Task item: Return each record unchanged and drop the images.

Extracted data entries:

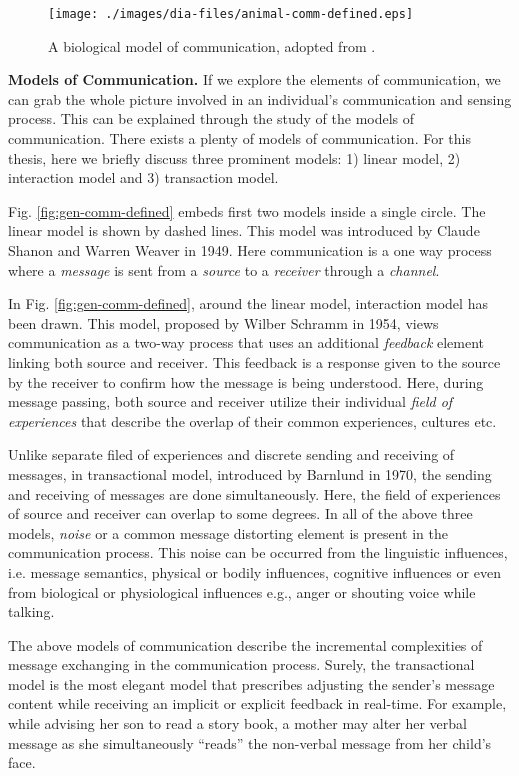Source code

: \begin{figure}
\centering
\texttt{[image: ./images/dia-files/animal-comm-defined.eps]}
\caption{ A biological model of communication, adopted from \protect{}.}
\label{fig:bio-comm-defined} 
\end{figure}
\textbf{Models of Communication.} If we explore the elements of communication, we can grab the whole picture involved in an individual's communication and sensing process. This can be explained through the study of the models  of communication. There exists a plenty of models of communication. For this thesis, here we briefly discuss three prominent models: 1) linear model, 2) interaction model and 3) transaction model.

Fig. \ref{fig:gen-comm-defined} embeds first two models inside a single circle. The linear model is shown by dashed lines. This model was introduced by Claude Shanon and Warren Weaver in 1949. Here communication is a one way process where a {\em message} is sent from a {\em source} to a {\em receiver} through a {\em channel}.

In Fig. \ref{fig:gen-comm-defined}, around the linear model, interaction model has been drawn. This model, proposed by Wilber Schramm in 1954, views communication as a two-way process that uses an additional {\em feedback} element  linking both source and receiver. This feedback is a response given to the source by the receiver to confirm how the message is being understood. Here, during message passing, both source and receiver utilize their individual {\em field of experiences} that describe the overlap of their common experiences, cultures etc. 

Unlike separate filed of experiences and discrete sending and receiving of messages, in transactional model, introduced by Barnlund in 1970, the sending and receiving of messages are done simultaneously. Here, the  field of experiences of source and receiver can overlap to some degrees. In all of the above three models, {\em noise} or a common message distorting element is present in the communication process. This noise can be occurred from the linguistic influences, i.e. message semantics,  physical or bodily influences, cognitive influences or even from biological
or physiological influences e.g., anger or shouting voice while talking.

The above models of communication describe the incremental complexities of message exchanging in the communication process. Surely, the transactional model is the most elegant model that prescribes adjusting the sender's message content while receiving an implicit or explicit feedback in real-time. For example, while advising her son to read a story book, a mother may alter her verbal message as she simultaneously ``reads'' the non-verbal message from her child's face.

Task solution:
Source code

: \begin{figure}
\centering
\texttt{[image: ./images/dia-files/animal-comm-defined.eps]}
\caption{ A biological model of communication, adopted from \protect{}.}
\label{fig:bio-comm-defined} 
\end{figure}
\textbf{Models of Communication.} If we explore the elements of communication, we can grab the whole picture involved in an individual's communication and sensing process. This can be explained through the study of the models  of communication. There exists a plenty of models of communication. For this thesis, here we briefly discuss three prominent models: 1) linear model, 2) interaction model and 3) transaction model.

Fig. \ref{fig:gen-comm-defined} embeds first two models inside a single circle. The linear model is shown by dashed lines. This model was introduced by Claude Shanon and Warren Weaver in 1949. Here communication is a one way process where a {\em message} is sent from a {\em source} to a {\em receiver} through a {\em channel}.

In Fig. \ref{fig:gen-comm-defined}, around the linear model, interaction model has been drawn. This model, proposed by Wilber Schramm in 1954, views communication as a two-way process that uses an additional {\em feedback} element  linking both source and receiver. This feedback is a response given to the source by the receiver to confirm how the message is being understood. Here, during message passing, both source and receiver utilize their individual {\em field of experiences} that describe the overlap of their common experiences, cultures etc. 

Unlike separate filed of experiences and discrete sending and receiving of messages, in transactional model, introduced by Barnlund in 1970, the sending and receiving of messages are done simultaneously. Here, the  field of experiences of source and receiver can overlap to some degrees. In all of the above three models, {\em noise} or a common message distorting element is present in the communication process. This noise can be occurred from the linguistic influences, i.e. message semantics,  physical or bodily influences, cognitive influences or even from biological
or physiological influences e.g., anger or shouting voice while talking.

The above models of communication describe the incremental complexities of message exchanging in the communication process. Surely, the transactional model is the most elegant model that prescribes adjusting the sender's message content while receiving an implicit or explicit feedback in real-time. For example, while advising her son to read a story book, a mother may alter her verbal message as she simultaneously ``reads'' the non-verbal message from her child's face.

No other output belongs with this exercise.